Community History Workshop students presented two displays of pictures and historical research of the Fulton Gas Works, the immediate residential neighborhood and the adjoining Chimborazo Park. They also shared a guidebook one team compiled to allow visitors an interpretative experience of the site neighborhood surrounding the gas works.
The research on Chimborazo Park looked at the layers of history and development of the park, and included a history of agricultural activity, early subdivision into gardens, and its later use as a Confederate barracks and military hospital and a refugee camp for freed slaves.
The neighborhood history focused on the impact of the gas works by looking at themes: transportation; the people who lived and worked there; health, including the noxious fumes and unhealthy conditions during the plant's heyday and the contaminated "brownfield" site that remains today; how consumption of gas and expansion of the plant affected the neighborhood; and the threat of flooding, including a major flood in 1877.
The students also presented a guidebook they created for the area.

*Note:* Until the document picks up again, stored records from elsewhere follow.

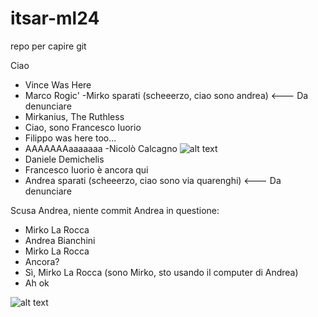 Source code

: # itsar-ml24
repo per capire git

Ciao

- Vince Was Here
- Marco Rogic'
-Mirko sparati (scheeerzo, ciao sono andrea) <--- Da denunciare                         
- Mirkanius, The Ruthless
- Ciao, sono Francesco Iuorio
- Filippo was here too...
- AAAAAAAaaaaaaa -Nicolò Calcagno
![alt text](https://media.tenor.com/wMkBoSvYIh0AAAAj/pog-poggers.gif)
- Daniele Demichelis
- Francesco Iuorio è ancora qui                          
- Andrea sparati (scheeerzo, ciao sono via quarenghi) <--- Da denunciare
                               
Scusa Andrea, niente commit
Andrea in questione:
- Mirko La Rocca
- Andrea Bianchini
- Mirko La Rocca
- Ancora?
- Sì, Mirko La Rocca (sono Mirko, sto usando il computer di Andrea)
- Ah ok

![alt text](https://media.tenor.com/FMJCWGaIwT0AAAAM/cat-thumbs-up.gif)
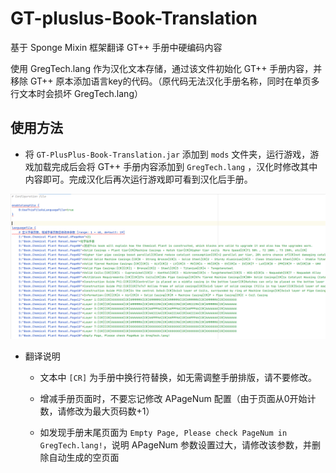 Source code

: # GT-pluslus-Book-Translation
基于 Sponge Mixin 框架翻译 GT++ 手册中硬编码内容

使用 GregTech.lang 作为汉化文本存储，通过该文件初始化 GT++ 手册内容，并移除 GT++ 原本添加语言key的代码。（原代码无法汉化手册名称，同时在单页多行文本时会损坏 GregTech.lang）

## 使用方法

- 将 `GT-PlusPlus-Book-Translation.jar` 添加到 `mods` 文件夹，运行游戏，游戏加载完成后会将 GT++ 手册内容添加到 `GregTech.lang` ，汉化时修改其中内容即可。完成汉化后再次运行游戏即可看到汉化后手册。

![](https://raw.githubusercontent.com/albus12138/GT-pluslus-Book-Translation/master/GregTech.lang.png)

- 翻译说明

    - 文本中 `[CR]` 为手册中换行符替换，如无需调整手册排版，请不要修改。

    - 增减手册页面时，不要忘记修改 APageNum 配置（由于页面从0开始计数，请修改为最大页码数+1）

    - 如发现手册末尾页面为 `Empty Page, Please check PageNum in GregTech.lang!`，说明 APageNum 参数设置过大，请修改该参数，并删除自动生成的空页面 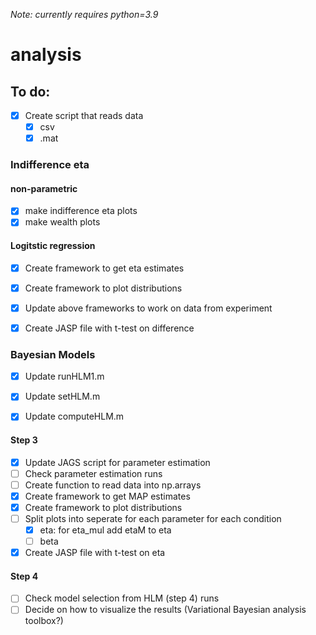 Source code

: *Note: currently requires python=3.9*

# analysis

## To do:
- [x] Create script that reads data
  - [x] csv
  - [x] .mat
  
### Indifference eta

#### non-parametric
- [x] make indifference eta plots
- [x] make wealth plots

#### Logitstic regression
- [X] Create framework to get eta estimates
- [X] Create framework to plot distributions
- [x] Update above frameworks to work on data from experiment
- [x] Create JASP file with t-test on difference


### Bayesian Models
- [x] Update runHLM1.m
- [x] Update setHLM.m
- [x] Update computeHLM.m


#### Step 3
- [x] Update JAGS script for parameter estimation
- [ ] Check parameter estimation runs
- [ ] Create function to read data into np.arrays
- [X] Create framework to get MAP estimates
- [X] Create framework to plot distributions
- [ ] Split plots into seperate for each parameter for each condition
  - [X] eta: for eta_mul add etaM to eta
  - [ ] beta
- [X] Create JASP file with t-test on eta

#### Step 4
- [ ] Check model selection from HLM (step 4) runs
- [ ] Decide on how to visualize the results (Variational Bayesian analysis toolbox?) 
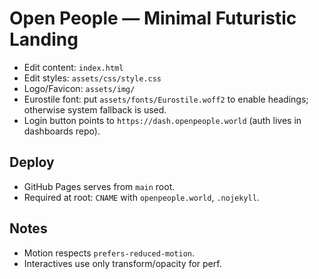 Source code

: # Open People — Minimal Futuristic Landing

- Edit content: `index.html`
- Edit styles: `assets/css/style.css`
- Logo/Favicon: `assets/img/`
- Eurostile font: put `assets/fonts/Eurostile.woff2` to enable headings; otherwise system fallback is used.
- Login button points to `https://dash.openpeople.world` (auth lives in dashboards repo).

## Deploy
- GitHub Pages serves from `main` root.
- Required at root: `CNAME` with `openpeople.world`, `.nojekyll`.

## Notes
- Motion respects `prefers-reduced-motion`.
- Interactives use only transform/opacity for perf.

Aaron Wunsch, a graduate of the U.Va.'s architectural history program and an adjunct professor of history at the University of Pennsylvania, said, "The guidebook is great. I am always amazed by what community history brings together."
Architecture School Dean Kim Tanzer said, "The history, both chronological and thematic, was an interesting way of presenting the work."
She also commented on the design students' models and renderings and the challenges of building on existing sites. "The older structures have a character already, and to capture that is not easy." This design work "begins to speak to us beyond representations of contemporary design solutions."
Rachel Flynn, former planning director for the city of Richmond, said, "It would be terrific if this could be presented to the [Richmond] city council so they could start thinking outside the box and tell the story" of the site and its place in the city's history.
Bluestone and Cox are exploring ways to make the students' work readily available. The design plans and community history research will be posted on a website. They are approaching the Richmond National Battlefield Park, which includes the "Chimborazo Medical Museum," to incorporate the students' research to expand the understanding of the cultural history of the site. Bluestone said he also is seeking a collaborator to publish the guidebook.
"This was one of the most meaningful projects I have done in my academic career," Obando said.